PISTOIA. Un testo così profondamente comunista (Viaggio al termine della notte), non può che raccogliere il nostro entusiasmo, soprattutto in considerazione del tempo in cui è stato scritto (1932), quando essere compagni aveva un senso ed era una missione, non fingerlo di esserlo, come succede da troppe stagioni, per una detestabile opportunità. Detto questo, di Louis-Ferdinand Céline e del suo inoppugnabile capolavoro, visto che Elio Germano ha deciso di portarlo in scena, occorre scendere in dettagli teatrali e concentrarli sulla rappresentazione andata in scena ieri sera, 30 agosto, al Teatro Manzoni di Pistoia, in uno di questi anomali, ma mirabili, appuntamenti di Spazi Aperti voluti ed egregiamente allestiti dall’Atp. Al cospetto del nichilismo céliniano non si poteva che abbinare all’opera, visto che ha deciso e voluto musicarla, un’atmosfera tetra, dark, che molto si addice al cupismo del testo. Però, Teho Teardo (l’ala musicale della rappresentazione) e le sue tre strumentiste al seguito (Laura Bisceglie, violoncello; Ambra Chiara Michelangeli, viola ed Elena De Stabile, violino) avrebbero potuto avvicinarsi un po’ di più agli Art of Noise, conservando quel timbro musicale che noi detestiamo, ma che si abbina maledettamente bene a Céline in una perfetta e simbiotica evocazione.

E anche Elio Germano, attore, parecchio cinematografico, ricco di fascino e dote, che porta in giro lo spettacolo da circa due lustri (anche se a intervalli altamente irregolari, immaginiamo), potrebbe anche decidersi di impararlo a mente, il testo, invece che costringersi a leggerlo sui fogli dai quali deve poi liberarsi con malcelata nonchalance. Affamati come siamo di spettacolo comunque, taluni dettagli, che in tempi previrali ci avrebbero assai più energicamente indispettito, passano tranquillamente in cavalleria senza che la nostra censura li sottoponga al metal detector dei nostri insindacabili parametri.
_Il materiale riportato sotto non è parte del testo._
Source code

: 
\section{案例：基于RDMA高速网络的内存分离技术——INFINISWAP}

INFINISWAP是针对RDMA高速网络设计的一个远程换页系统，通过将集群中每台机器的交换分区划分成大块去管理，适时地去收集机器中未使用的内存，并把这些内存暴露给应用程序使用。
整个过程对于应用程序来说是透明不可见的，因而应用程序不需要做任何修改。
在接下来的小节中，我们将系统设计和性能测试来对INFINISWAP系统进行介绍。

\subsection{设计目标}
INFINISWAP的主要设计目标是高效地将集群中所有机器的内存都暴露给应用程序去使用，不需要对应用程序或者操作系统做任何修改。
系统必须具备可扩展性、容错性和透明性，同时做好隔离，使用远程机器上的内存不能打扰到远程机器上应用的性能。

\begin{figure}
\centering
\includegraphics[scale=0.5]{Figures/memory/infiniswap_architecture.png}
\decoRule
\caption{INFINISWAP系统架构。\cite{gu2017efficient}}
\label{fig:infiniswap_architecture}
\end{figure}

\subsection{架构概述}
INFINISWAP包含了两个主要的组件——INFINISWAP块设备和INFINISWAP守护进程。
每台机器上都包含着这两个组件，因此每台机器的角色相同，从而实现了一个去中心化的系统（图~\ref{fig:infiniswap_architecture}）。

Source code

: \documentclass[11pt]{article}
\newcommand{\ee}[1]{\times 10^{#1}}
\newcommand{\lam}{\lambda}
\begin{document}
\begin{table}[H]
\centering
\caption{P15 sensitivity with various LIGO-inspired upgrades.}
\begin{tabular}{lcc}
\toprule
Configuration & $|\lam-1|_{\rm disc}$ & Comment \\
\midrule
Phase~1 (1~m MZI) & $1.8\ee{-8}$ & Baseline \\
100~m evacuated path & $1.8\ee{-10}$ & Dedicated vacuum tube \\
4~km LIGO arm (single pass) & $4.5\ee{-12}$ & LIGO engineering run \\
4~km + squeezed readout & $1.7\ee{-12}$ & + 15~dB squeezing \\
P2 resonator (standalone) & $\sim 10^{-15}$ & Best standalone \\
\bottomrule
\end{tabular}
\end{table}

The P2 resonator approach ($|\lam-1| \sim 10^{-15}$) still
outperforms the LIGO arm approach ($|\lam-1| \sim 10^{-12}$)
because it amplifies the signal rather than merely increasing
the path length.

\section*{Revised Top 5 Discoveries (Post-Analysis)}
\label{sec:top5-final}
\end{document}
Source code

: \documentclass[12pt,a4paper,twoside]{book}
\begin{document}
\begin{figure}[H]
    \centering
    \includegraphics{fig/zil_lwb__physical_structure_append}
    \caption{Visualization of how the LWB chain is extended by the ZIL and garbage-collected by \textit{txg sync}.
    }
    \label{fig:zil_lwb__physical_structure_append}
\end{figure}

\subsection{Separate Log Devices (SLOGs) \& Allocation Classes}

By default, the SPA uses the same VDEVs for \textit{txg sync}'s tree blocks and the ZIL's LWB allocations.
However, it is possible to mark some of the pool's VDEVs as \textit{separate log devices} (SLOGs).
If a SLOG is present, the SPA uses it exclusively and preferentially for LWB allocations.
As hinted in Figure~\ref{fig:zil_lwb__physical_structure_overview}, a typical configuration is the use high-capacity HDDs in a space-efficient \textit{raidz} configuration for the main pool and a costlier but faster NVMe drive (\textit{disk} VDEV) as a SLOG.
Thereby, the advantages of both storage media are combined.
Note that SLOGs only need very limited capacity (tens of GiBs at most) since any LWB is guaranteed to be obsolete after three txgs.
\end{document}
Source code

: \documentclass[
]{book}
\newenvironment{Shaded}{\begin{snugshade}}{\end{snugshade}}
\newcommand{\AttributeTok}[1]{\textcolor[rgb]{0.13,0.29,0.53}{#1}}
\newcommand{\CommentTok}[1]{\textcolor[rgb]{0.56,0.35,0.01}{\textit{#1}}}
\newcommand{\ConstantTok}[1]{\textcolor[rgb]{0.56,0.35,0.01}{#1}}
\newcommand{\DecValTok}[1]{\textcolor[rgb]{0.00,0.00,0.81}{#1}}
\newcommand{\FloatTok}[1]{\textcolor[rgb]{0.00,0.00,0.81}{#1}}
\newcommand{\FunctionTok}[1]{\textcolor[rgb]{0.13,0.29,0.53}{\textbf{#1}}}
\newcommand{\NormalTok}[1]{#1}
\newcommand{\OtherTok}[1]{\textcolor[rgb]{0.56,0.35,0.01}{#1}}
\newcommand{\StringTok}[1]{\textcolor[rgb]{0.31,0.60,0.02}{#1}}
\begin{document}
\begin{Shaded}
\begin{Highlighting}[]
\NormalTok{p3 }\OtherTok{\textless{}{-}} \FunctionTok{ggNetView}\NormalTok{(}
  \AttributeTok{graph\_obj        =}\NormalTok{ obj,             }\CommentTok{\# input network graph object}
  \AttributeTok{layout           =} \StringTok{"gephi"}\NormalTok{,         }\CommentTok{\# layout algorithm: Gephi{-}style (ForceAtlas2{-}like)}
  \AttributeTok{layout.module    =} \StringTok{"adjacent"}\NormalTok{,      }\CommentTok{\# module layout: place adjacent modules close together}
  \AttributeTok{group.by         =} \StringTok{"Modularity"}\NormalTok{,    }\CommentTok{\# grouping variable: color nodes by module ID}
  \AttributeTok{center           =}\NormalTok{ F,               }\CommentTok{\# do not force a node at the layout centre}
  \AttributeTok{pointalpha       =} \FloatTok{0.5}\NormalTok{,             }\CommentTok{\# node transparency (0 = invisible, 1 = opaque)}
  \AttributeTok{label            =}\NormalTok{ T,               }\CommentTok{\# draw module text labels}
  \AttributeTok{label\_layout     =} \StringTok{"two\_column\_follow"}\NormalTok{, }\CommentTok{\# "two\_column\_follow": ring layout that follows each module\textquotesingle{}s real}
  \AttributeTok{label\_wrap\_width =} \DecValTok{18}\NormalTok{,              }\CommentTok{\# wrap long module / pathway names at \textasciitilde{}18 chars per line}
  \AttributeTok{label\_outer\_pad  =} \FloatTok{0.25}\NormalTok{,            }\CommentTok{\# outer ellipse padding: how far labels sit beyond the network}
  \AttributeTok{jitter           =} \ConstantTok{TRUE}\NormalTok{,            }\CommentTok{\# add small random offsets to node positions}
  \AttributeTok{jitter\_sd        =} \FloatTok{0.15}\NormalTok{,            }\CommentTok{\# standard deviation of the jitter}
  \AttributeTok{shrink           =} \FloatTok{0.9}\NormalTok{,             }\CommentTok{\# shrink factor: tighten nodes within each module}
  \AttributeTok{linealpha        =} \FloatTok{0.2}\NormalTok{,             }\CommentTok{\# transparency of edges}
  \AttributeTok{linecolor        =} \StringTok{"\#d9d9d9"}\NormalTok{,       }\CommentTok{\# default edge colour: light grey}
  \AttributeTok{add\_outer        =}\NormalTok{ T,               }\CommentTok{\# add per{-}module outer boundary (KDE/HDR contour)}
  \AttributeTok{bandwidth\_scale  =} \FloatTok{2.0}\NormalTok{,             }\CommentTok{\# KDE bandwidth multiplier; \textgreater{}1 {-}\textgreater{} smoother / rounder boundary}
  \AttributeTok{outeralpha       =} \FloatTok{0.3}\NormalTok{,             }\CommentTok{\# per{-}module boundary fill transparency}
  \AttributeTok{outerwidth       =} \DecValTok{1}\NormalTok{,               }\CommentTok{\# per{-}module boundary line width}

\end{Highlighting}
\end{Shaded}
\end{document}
Che si erano immediatamente ben predisposti, tra l’altro, all’inizio, quando l’atmosfera di questo viaggio al limite delle tenebre della notte sull’aberrante, cinica, mostruosa irragionevolezza della guerra ci ha piacevolmente riportato al turbamento che soffrimmo con il Cantico dei cantici di Roberto Latini. E su quella falsariga rappresentativa lo spettacolo ha continuato a muoversi, tra racconto, sogno spettrale e un sottofondo musicale che spesso prende il sopravvento e si fa personaggio, terribilmente scomodo, di una tragedia che purtroppo non ha avuto fine. Insomma, due intellettuali (Elio Germano e Teho Teardo) subbissati di premi e riconoscimenti al servizio di una rilettura, appassionata e funesta, di un’opera di un altro immenso intellettuale (Louis-Ferdinand Céline)che ha segnato la letteratura del primo ‘900 senza, ahinoi, perdere con il trascorrere dei decenni e della civiltà il suo drammatico peso specifico. Lo spettacolo, inizialmente previsto nel giardino della Fortezza Santa Barbara, è stato dirottato, per un brusco irrigidimento atmosferico condito dal rischio precipitazioni, al Teatro Manzoni, dove, paradossalmente, il caldo l’ha fatta da padrona.